Gabriel Rossman explains how to review an academic journal article

….and not be a jerk about it, making the manuscript worse. Go read it.

So many times, reviewers make papers worse. Yep. I know we’re all supposed to walk around and talk about how peer review improves the process, but I have had that happen only once or twice, and it wasn’t the time that one of my reviewers broke anonymity and discussed the process in a high profile piece in an APA platform. I understand why reviewers, like this guy, like to take credit for the contribution. Reviewing is a lot of work, but honestly, the paper did not really improve much: by “improvement” he meant (a) “after round after round of reviews, the paper focussed on an issue I wanted it to instead of what the author wanted to discuss” and (b) “I forced the author to use the method I wanted.” As it is (a) was fine–I published the other material elsewhere, but (b) sucked because I had to torture the data to use his method, and the results are much harder to interpret than if we’d just stuck with a simpler method that accomplished everything it needed to. Why run a multi-level regression to establish correlation? Gaaaah.
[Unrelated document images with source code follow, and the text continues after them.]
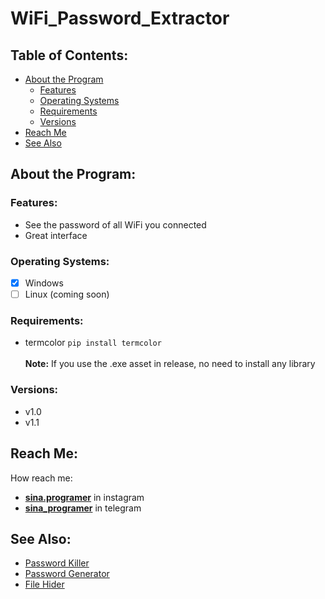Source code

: # WiFi_Password_Extractor


## **Table of Contents:**
- [About the Program](#about-the-program)
  - [Features](#features)
  - [Operating Systems](#operating-systems)
  - [Requirements](#requirements)
  - [Versions](#versions)
- [Reach Me](#reach-me)
- [See Also](#see-also)

## **About the Program:**

### **Features:**
- See the password of all WiFi you connected
- Great interface

### **Operating Systems:**
- [x] Windows
- [ ] Linux (coming soon)

### **Requirements:**
- termcolor `pip install termcolor` <br><br>
**Note:** If you use the .exe asset in release, no need to install any library

### **Versions:**
- v1.0
- v1.1

## **Reach Me:**
How reach me:
- [**sina.programer**](https://www.instagram.com/sina.programer) in instagram
- [**sina_programer**](https://t.me/sina_programer) in telegram

## **See Also:**
- [Password Killer](https://github.com/sina-programer/Password_Killer)
- [Password Generator](https://github.com/sina-programer/Password_Generator)
- [File Hider](https://github.com/sina-programer/File_Hider)

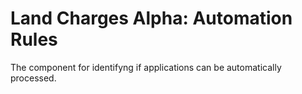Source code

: # Land Charges Alpha: Automation Rules
The component for identifyng if applications can be automatically processed.
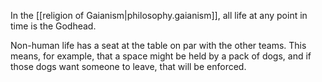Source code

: In the [[religion of Gaianism|philosophy.gaianism]], all life at any point in time is the Godhead.

Non-human life has a seat at the table on par with the other teams. This means, for example, that a space might be held by a pack of dogs, and if those dogs want someone to leave, that will be enforced.
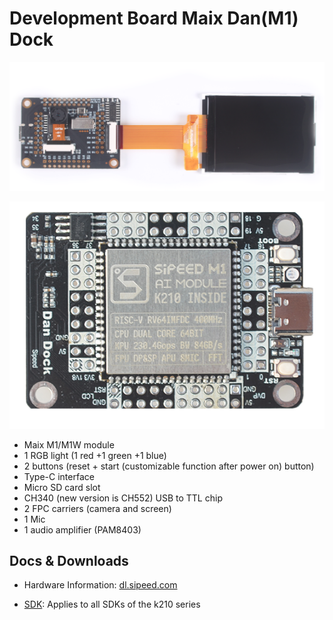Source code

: Development Board Maix Dan(M1) Dock
===========


![dan dock](../../../assets/dan_dock_1.png)

![Dan dock](../../../assets/Dan_Dock.png)

* Maix M1/M1W module
* 1 RGB light (1 red +1 green +1 blue)
* 2 buttons (reset + start (customizable function after power on) button)
* Type-C interface
* Micro SD card slot
* CH340 (new version is CH552) USB to TTL chip
* 2 FPC carriers (camera and screen)
* 1 Mic
* 1 audio amplifier (PAM8403)


## Docs & Downloads

* Hardware Information: [dl.sipeed.com](http://dl.sipeed.com/MAIX/HDK/Maix-Dock/)

* [SDK](zh/k210/sdk/): Applies to all SDKs of the k210 series


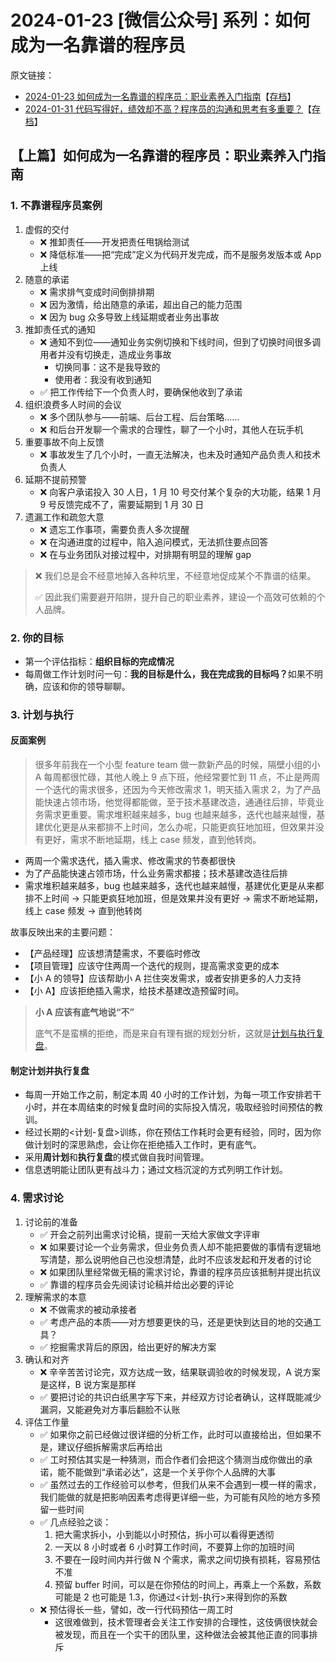 # 2024-01-23 \[微信公众号\] 系列：如何成为一名靠谱的程序员

原文链接：

* [2024-01-23 如何成为一名靠谱的程序员：职业素养入门指南](https://mp.weixin.qq.com/s/7uyA8bFr8FZTRGlN38tdHg)【[存档](https://web.archive.org/web/20240211090532/https://mp.weixin.qq.com/s/7uyA8bFr8FZTRGlN38tdHg)】
* [2024-01-31 代码写得好，绩效却不高？程序员的沟通和思考有多重要？](https://mp.weixin.qq.com/s/MLmrJfX3xNUH_wRfWF77eQ)【[存档](https://web.archive.org/web/20240211090334/https://mp.weixin.qq.com/s/MLmrJfX3xNUH_wRfWF77eQ)】

## 【上篇】如何成为一名靠谱的程序员：职业素养入门指南

### 1. 不靠谱程序员案例

1. 虚假的交付
    * ❌ 推卸责任——开发把责任甩锅给测试
    * ❌ 降低标准——把“完成”定义为代码开发完成，而不是服务发版本或 App 上线
2. 随意的承诺
    * ❌ 需求排气变成时间倒排排期
    * ❌ 因为激情，给出随意的承诺，超出自己的能力范围
    * ❌ 因为 bug 众多导致上线延期或者业务出事故
3. 推卸责任式的通知
    * ❌ 通知不到位——通知业务实例切换和下线时间，但到了切换时间很多调用者并没有切换走，造成业务事故
        * 切换同事：这不是我导致的
        * 使用者：我没有收到通知
    * ✅ 把工作传给下一个负责人时，要确保他收到了承诺
4. 组织浪费多人时间的会议
    * ❌ 多个团队参与——前端、后台工程、后台策略……
    * ❌ 和后台开发聊一个需求的合理性，聊了一个小时，其他人在玩手机
5. 重要事故不向上反馈
    * ❌ 事故发生了几个小时，一直无法解决，也未及时通知产品负责人和技术负责人
6. 延期不提前预警
    * ❌ 向客户承诺投入 30 人日，1 月 10 号交付某个复杂的大功能，结果 1 月 9 号反馈完成不了，需要延期到 1 月 30 日
7. 遗漏工作和疏忽大意
    * ❌ 遗忘工作事项，需要负责人多次提醒
    * ❌ 在沟通进度的过程中，陷入追问模式，无法抓住要点回答
    * ❌ 在与业务团队对接过程中，对排期有明显的理解 gap

> ❌ 我们总是会不经意地掉入各种坑里，不经意地促成某个不靠谱的结果。
>
> ✅ 因此我们需要避开陷阱，提升自己的职业素养，建设一个高效可依赖的个人品牌。

### 2. 你的目标

* 第一个评估指标：<b>组织目标的完成情况</b>
* 每周做工作计划时问一句：<b>我的目标是什么，我在完成我的目标吗？</b>如果不明确，应该和你的领导聊聊。

### 3. 计划与执行

#### 反面案例

> 很多年前我在一个小型 feature team 做一款新产品的时候，隔壁小组的小 A 每周都很忙碌，其他人晚上 9 点下班，他经常要忙到 11 点，不止是两周一个迭代的需求很多，还因为今天修改需求 1，明天插入需求 2，为了产品能快速占领市场，他觉得都能做，至于技术基建改造，通通往后排，毕竟业务需求更重要。需求堆积越来越多，bug 也越来越多，迭代也越来越慢，基建优化更是从来都排不上时间，怎么办呢，只能更疯狂地加班，但效果并没有更好，需求不断地延期，线上 case 频发，直到他转岗。

* 两周一个需求迭代，插入需求、修改需求的节奏都很快
* 为了产品能快速占领市场，什么业务需求都接；技术基建改造往后排
* 需求堆积越来越多，bug 也越来越多，迭代也越来越慢，基建优化更是从来都排不上时间 → 只能更疯狂地加班，但是效果并没有更好 → 需求不断地延期，线上 case 频发 → 直到他转岗

故事反映出来的主要问题：

* 【产品经理】应该想清楚需求，不要临时修改
* 【项目管理】应该守住两周一个迭代的规则，提高需求变更的成本
* 【小 A 的领导】应该帮助小 A 拦住突发需求，或者安排更多的人力支持
* 【小 A】应该拒绝插入需求，给技术基建改造预留时间。

> **小 A 应该有底气地说“不”**
>
> 底气不是蛮横的拒绝，而是来自有理有据的规划分析，这就是[计划与执行复盘](#制定计划并执行复盘)。

#### 制定计划并执行复盘

* 每周一开始工作之前，制定本周 40 小时的工作计划，为每一项工作安排若干小时，并在本周结束的时候复盘时间的实际投入情况，吸取经验时间预估的教训。
* 经过长期的<计划-复盘>训练，你在预估工作耗时会更有经验，同时，因为你做计划时的深思熟虑，会让你在拒绝插入工作时，更有底气。
* 采用**周计划**和**执行复盘**的模式做自我时间管理。
* 信息透明能让团队更有战斗力；通过文档沉淀的方式列明工作计划。

### 4. 需求讨论

1. 讨论前的准备
    * ✅ 开会之前列出需求讨论稿，提前一天给大家做文字评审
    * ❌ 如果要讨论一个业务需求，但业务负责人却不能把要做的事情有逻辑地写清楚，那么说明他自己也没想清楚，此时不应该发起和开发者的讨论
    * ❌ 如果团队里经常做无稿的需求讨论，靠谱的程序员应该抵制并提出抗议
    * ✅ 靠谱的程序员会先阅读讨论稿并给出必要的评论
2. 理解需求的本意
    * ❌ 不做需求的被动承接者
    * ✅ 考虑产品的本质——对方想要更快的马，还是更快到达目的地的交通工具？
    * ✅ 挖掘需求背后的原因，给出更好的解决方案
3. 确认和对齐
    * ❌ 辛辛苦苦讨论完，双方达成一致，结果联调验收的时候发现，A 说方案是这样，B 说方案是那样
    * ✅ 要把讨论的共识白纸黑字写下来，并经双方讨论者确认，这样既能减少漏洞，又能避免对方事后翻脸不认账
4. 评估工作量
    * ✅ 如果你之前已经做过很详细的分析工作，此时可以直接给出，但如果不是，建议仔细拆解需求后再给出
    * ✅ 工时预估其实是一种猜测，而合作者们会把这个猜测当成你做出的承诺，能不能做到“承诺必达”，这是一个关乎你个人品牌的大事
    * ✅ 虽然过去的工作经验可以参考，但我们从来不会遇到一模一样的需求，我们能做的就是把影响因素考虑得更详细一些，为可能有风险的地方多预留一些时间
    * ✅ 几点经验之谈：
        1. 把大需求拆小，小到能以小时预估，拆小可以看得更透彻
        2. 一天以 8 小时或者 6 小时算工作时间，不要算上你的加班时间
        3. 不要在一段时间内并行做 N 个需求，需求之间切换有损耗，容易预估不准
        4. 预留 buffer 时间，可以是在你预估的时间上，再乘上一个系数，系数可能是 2 也可能是 1.3，你通过<计划-执行>来得到你的系数
    * ❌ 预估得长一些，譬如，改一行代码预估一周工时
        * 这很难做到，技术管理者会关注工作安排的合理性，这伎俩很快就会被发现，而且在一个实干的团队里，这种做法会被其他正直的同事排斥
I gave in. Why? I needed a paper in JAPA, and it was clear that the reviewers–all of whom were obvious even before the one broke his anonymity—-were in love with their own ideas, had a stranglehold on the paper, and I was doing a hostage negotiation, not a revision.
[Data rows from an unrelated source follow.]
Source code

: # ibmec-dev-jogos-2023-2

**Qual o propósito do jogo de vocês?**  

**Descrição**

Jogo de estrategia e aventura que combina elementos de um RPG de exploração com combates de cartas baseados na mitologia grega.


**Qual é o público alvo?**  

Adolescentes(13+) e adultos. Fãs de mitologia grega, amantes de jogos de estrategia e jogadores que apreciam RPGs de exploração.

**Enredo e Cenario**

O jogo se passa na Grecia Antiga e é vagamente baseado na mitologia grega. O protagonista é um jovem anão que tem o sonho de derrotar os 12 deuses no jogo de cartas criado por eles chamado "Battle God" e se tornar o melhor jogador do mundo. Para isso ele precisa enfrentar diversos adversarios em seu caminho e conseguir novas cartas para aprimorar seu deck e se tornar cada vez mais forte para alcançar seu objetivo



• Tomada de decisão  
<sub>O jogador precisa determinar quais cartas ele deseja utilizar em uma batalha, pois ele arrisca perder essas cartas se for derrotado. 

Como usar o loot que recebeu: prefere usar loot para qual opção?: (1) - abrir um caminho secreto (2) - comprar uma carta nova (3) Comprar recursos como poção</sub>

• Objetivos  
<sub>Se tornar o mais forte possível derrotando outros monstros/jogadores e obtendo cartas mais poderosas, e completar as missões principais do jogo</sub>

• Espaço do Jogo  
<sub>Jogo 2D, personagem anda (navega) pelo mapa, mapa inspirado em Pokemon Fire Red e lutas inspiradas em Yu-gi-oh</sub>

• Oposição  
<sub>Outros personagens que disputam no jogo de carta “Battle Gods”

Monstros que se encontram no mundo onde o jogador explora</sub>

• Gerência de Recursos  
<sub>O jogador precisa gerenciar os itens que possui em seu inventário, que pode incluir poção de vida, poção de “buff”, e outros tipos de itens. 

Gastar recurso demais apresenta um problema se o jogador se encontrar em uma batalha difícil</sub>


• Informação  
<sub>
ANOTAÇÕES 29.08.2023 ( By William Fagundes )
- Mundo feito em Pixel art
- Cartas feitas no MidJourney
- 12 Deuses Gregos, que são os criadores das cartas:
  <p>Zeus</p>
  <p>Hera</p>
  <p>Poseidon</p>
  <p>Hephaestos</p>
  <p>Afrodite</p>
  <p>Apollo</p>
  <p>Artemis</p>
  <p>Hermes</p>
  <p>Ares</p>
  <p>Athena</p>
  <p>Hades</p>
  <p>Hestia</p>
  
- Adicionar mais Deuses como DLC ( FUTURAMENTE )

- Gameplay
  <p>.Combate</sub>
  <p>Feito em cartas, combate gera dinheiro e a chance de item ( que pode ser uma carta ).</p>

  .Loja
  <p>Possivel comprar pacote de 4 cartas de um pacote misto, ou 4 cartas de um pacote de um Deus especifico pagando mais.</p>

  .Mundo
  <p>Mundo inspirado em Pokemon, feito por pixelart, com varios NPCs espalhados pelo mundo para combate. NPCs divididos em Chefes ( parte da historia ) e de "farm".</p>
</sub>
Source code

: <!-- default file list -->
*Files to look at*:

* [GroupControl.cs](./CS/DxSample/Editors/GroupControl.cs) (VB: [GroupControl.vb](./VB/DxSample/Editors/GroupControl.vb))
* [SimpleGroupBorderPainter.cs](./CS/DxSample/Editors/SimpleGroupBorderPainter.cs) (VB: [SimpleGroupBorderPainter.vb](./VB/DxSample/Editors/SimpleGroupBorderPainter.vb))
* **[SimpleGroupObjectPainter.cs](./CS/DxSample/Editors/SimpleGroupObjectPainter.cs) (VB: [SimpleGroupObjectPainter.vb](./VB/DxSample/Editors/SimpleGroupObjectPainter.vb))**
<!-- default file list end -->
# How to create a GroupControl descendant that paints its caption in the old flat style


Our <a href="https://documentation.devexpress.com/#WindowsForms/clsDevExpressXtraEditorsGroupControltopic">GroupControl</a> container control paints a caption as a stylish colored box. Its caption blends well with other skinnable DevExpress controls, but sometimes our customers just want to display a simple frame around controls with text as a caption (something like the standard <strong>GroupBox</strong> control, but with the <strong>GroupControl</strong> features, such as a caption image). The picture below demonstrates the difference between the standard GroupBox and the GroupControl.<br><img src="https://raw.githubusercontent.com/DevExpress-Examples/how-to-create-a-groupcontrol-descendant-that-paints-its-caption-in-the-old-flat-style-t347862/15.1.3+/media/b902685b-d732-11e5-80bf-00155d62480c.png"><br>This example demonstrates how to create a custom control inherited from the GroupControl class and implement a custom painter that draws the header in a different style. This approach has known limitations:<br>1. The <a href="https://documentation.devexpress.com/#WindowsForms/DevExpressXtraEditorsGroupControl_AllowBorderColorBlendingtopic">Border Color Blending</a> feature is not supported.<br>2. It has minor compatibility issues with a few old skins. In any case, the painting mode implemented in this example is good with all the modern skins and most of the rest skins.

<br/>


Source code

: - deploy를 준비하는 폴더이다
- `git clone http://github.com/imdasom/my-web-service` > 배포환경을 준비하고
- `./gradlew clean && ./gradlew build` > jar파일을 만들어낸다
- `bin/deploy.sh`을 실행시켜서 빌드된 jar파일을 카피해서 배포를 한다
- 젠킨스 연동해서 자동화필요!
I’m excited to see how creating a dialogue around a manuscript might work. In a discussion-based format, I probably would have had another methodologist back me up to be able to say to this reviewer: “Hey, she’s right, she’s not doing a causal analysis, she’s just looking for a correlation.” (It was an exposure study; I don’t have to prove what’s causing the exposure, only that there ARE differing levels of exposure.)